[EXERCISE GOAL] A complete answer retypes each of the records below precisely and includes none of the pictures.

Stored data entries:

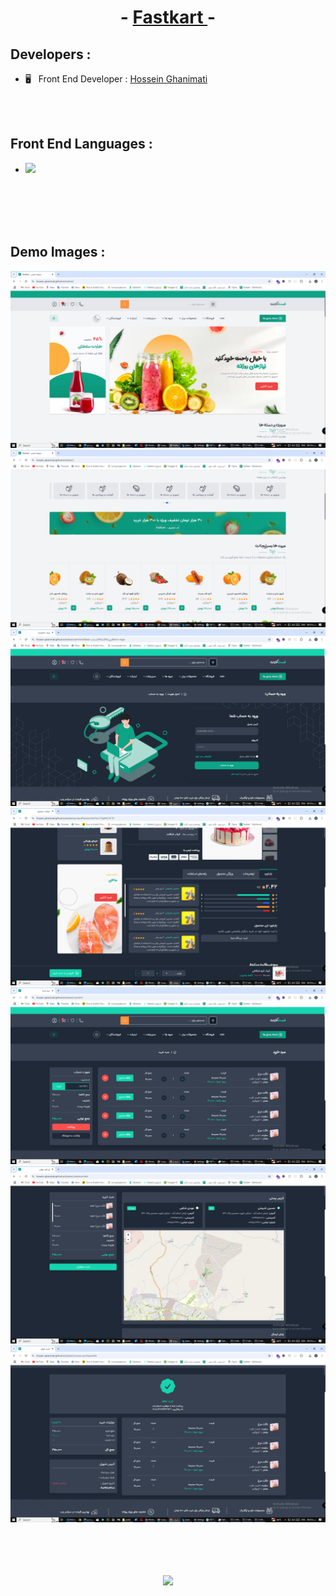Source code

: <h1 align="center">- <a href="https://hossein-ghanimati.github.io/fastkart/index.html"> Fastkart </a> -</h1>


<h2>Developers : </h2>
<ul>
  <li>🖥 &nbsp; Front End Developer : <a href="github.com/hossein-ghanimati">Hossein Ghanimati</a></li>
</ul>

<br/>
<br/>

<h2>Front End Languages : </h2>
<ul>
  <li>
  <img src="https://skillicons.dev/icons?i=js,html,tailwind" data-canonical-src="https://skillicons.dev/icons?i=js,html,tailwind" style="max-width: 100%;">
  </li>
</ul>

<br/>
<br/>

<br/>
<br/>

<h2>Demo Images :</h2>

<p>
  <img src="https://raw.githubusercontent.com/hossein-ghanimati/fastkart/refs/heads/main/demo/1.png" />
  <br>
  <img src="https://raw.githubusercontent.com/hossein-ghanimati/fastkart/refs/heads/main/demo/3.png" />
  <br>
  <img src="https://raw.githubusercontent.com/hossein-ghanimati/fastkart/refs/heads/main/demo/9.png" />
  <br>
  <img src="https://raw.githubusercontent.com/hossein-ghanimati/fastkart/refs/heads/main/demo/13.png" />
  <br>
  <img src="https://raw.githubusercontent.com/hossein-ghanimati/fastkart/refs/heads/main/demo/14.png" />
  <br>
  <img src="https://raw.githubusercontent.com/hossein-ghanimati/fastkart/refs/heads/main/demo/15.png" />
  <br>
  <img src="https://raw.githubusercontent.com/hossein-ghanimati/fastkart/refs/heads/main/demo/17.png" />
</p>


<br/>
<br/>


<h2 align="center">
  <a href="https://hossein-ghanimati.github.io/fastkart/"><img src="https://img.shields.io/badge/See%20Demo-8A2BE2" /></a>
</h2>
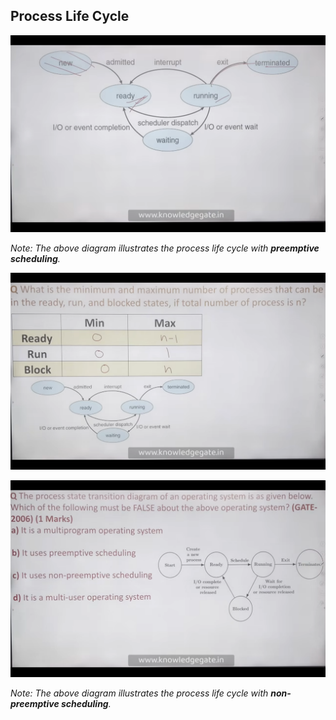 ## Process Life Cycle

![alt text](image-1.png)

*Note: The above diagram illustrates the process life cycle with **preemptive scheduling**.*

![alt text](image-2.png)

![alt text](image-3.png)

*Note: The above diagram illustrates the process life cycle with **non-preemptive scheduling**.*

[REPLY TO THE TASK]
Source code

: <h1 align="center">- <a href="https://hossein-ghanimati.github.io/fastkart/index.html"> Fastkart </a> -</h1>


<h2>Developers : </h2>
<ul>
  <li>🖥 &nbsp; Front End Developer : <a href="github.com/hossein-ghanimati">Hossein Ghanimati</a></li>
</ul>

<br/>
<br/>

<h2>Front End Languages : </h2>
<ul>
  <li>
  <img src="https://skillicons.dev/icons?i=js,html,tailwind" data-canonical-src="https://skillicons.dev/icons?i=js,html,tailwind" style="max-width: 100%;">
  </li>
</ul>

<br/>
<br/>

<br/>
<br/>

<h2>Demo Images :</h2>

<p>
  <img src="https://raw.githubusercontent.com/hossein-ghanimati/fastkart/refs/heads/main/demo/1.png" />
  <br>
  <img src="https://raw.githubusercontent.com/hossein-ghanimati/fastkart/refs/heads/main/demo/3.png" />
  <br>
  <img src="https://raw.githubusercontent.com/hossein-ghanimati/fastkart/refs/heads/main/demo/9.png" />
  <br>
  <img src="https://raw.githubusercontent.com/hossein-ghanimati/fastkart/refs/heads/main/demo/13.png" />
  <br>
  <img src="https://raw.githubusercontent.com/hossein-ghanimati/fastkart/refs/heads/main/demo/14.png" />
  <br>
  <img src="https://raw.githubusercontent.com/hossein-ghanimati/fastkart/refs/heads/main/demo/15.png" />
  <br>
  <img src="https://raw.githubusercontent.com/hossein-ghanimati/fastkart/refs/heads/main/demo/17.png" />
</p>


<br/>
<br/>


<h2 align="center">
  <a href="https://hossein-ghanimati.github.io/fastkart/"><img src="https://img.shields.io/badge/See%20Demo-8A2BE2" /></a>
</h2>
 ## Process Life Cycle

![alt text](image-1.png)

*Note: The above diagram illustrates the process life cycle with **preemptive scheduling**.*

![alt text](image-2.png)

![alt text](image-3.png)

*Note: The above diagram illustrates the process life cycle with **non-preemptive scheduling**.*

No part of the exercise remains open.